Pain: sensory processing in the human brain

My postdoctoral research showed how we estimate where it hurts.

When I started becoming interested in pain, during my PhD, I was surprised to discover how little it was known about spatial coding of noxious input. I felt we were lacking the ABC: such as basic information about cortical topographical organization and spatial acuity. So there I started. My primary model of human pain has been laser pain: radiant heat generated by high-energy infrared lasers (for example, Nd:YAP lasers) selectively activate skin nociceptors (which mediate the sense of pain), without co-activating skin mechanoreceptors (which mediate the sense of touch). Depending on the energy used, laser stimulation of skin nociceptors can safely elicit sensations of both first pain (pinprick, sharp pain) and second pain (dull warmth or burning heat).

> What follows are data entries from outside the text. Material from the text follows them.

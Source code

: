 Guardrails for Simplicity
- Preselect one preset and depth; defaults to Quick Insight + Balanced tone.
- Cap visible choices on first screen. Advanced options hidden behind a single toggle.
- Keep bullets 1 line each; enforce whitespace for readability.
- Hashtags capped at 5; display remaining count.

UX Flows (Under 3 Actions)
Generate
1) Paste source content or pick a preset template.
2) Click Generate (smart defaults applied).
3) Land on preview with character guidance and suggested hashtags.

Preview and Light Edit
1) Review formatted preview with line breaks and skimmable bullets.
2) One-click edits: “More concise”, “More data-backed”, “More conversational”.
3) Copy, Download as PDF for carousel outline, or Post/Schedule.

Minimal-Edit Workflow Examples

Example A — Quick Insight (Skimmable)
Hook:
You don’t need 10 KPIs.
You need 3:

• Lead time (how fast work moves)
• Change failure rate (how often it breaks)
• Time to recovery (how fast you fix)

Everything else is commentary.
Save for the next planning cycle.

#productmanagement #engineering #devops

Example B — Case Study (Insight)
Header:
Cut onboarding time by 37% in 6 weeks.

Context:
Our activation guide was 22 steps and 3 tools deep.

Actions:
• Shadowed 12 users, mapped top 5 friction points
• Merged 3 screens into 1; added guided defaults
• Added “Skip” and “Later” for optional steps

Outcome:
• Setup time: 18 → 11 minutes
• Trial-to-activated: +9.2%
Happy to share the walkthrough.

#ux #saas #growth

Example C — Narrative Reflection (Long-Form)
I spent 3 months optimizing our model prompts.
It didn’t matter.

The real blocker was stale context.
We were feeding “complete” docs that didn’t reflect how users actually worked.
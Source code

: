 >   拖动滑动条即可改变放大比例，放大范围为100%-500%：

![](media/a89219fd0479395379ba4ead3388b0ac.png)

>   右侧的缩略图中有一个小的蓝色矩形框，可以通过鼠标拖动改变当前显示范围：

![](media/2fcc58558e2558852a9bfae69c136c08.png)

First we asked: are there fine-grained maps of noxious input in the human primary somatosensory cortex? We only had evidence of coarse maps, discriminating hand and foot, but there was no evidence of a detailed map of noxious input to the hand. By collaborating with Marty Sereno and Patrick Haggard, we combined phase-mapping fMRI methods with laser stimulation of skin nociceptors and found, in each of the subjects we studied, a fine-grained map of nociceptive input to the digits in the central sulcus of the human brain. These pain maps were co-aligned to maps of tactile input to the same digits.

Average maps of pain (A-delta) and touch (A-beta) in the human central sulcus


We also described for the first time the distribution of spatial acuity across the whole body surface, and its relation to innervation density. By studying patients with a complete loss of the sense of touch (due to a rare neuropathy), we found that spatial acuity for pain does not require a functioning tactile system.

Mapping of spatial acuity for pain and touch


In addition to spatial coding, I have investigated how vision and touch influence the perception of pain. We have shown that looking at our body while experiencing pain can reduce pain thresholds, through changes in functional connectivity between visual and somatosensory brain regions. Furthermore, experiencing touch together with pain can also reduce pain, by inhibiting nociceptive processing at subcortical level.